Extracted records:
--------

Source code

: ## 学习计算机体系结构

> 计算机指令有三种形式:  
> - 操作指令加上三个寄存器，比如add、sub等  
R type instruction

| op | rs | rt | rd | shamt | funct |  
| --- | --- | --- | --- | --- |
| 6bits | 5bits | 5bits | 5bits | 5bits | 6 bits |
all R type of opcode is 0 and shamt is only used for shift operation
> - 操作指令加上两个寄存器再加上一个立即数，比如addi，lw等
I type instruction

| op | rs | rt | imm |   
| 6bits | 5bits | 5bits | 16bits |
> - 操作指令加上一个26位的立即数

--------

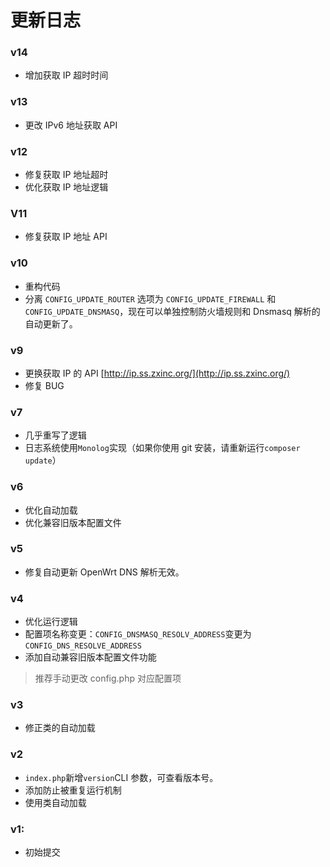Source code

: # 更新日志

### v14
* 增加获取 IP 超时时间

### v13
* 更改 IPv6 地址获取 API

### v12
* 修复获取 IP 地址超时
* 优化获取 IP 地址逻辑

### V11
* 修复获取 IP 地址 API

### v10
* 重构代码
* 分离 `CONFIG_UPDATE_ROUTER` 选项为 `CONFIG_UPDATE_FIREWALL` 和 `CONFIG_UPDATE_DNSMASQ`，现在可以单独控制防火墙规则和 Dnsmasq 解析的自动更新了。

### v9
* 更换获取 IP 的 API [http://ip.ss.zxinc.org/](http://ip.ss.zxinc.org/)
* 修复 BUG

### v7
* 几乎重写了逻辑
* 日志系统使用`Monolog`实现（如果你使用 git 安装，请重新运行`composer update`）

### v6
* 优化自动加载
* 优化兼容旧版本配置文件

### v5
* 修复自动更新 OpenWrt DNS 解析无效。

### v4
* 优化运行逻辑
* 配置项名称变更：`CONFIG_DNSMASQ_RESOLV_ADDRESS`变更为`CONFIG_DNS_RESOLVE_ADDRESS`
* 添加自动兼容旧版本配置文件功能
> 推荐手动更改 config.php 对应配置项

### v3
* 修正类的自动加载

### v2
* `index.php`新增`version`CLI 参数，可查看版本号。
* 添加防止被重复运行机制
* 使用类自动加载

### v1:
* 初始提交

--------

Problem details =>
The result is a copy of every line above where the word "instruction" shows up.

Problem solution =>
R type instruction
I type instruction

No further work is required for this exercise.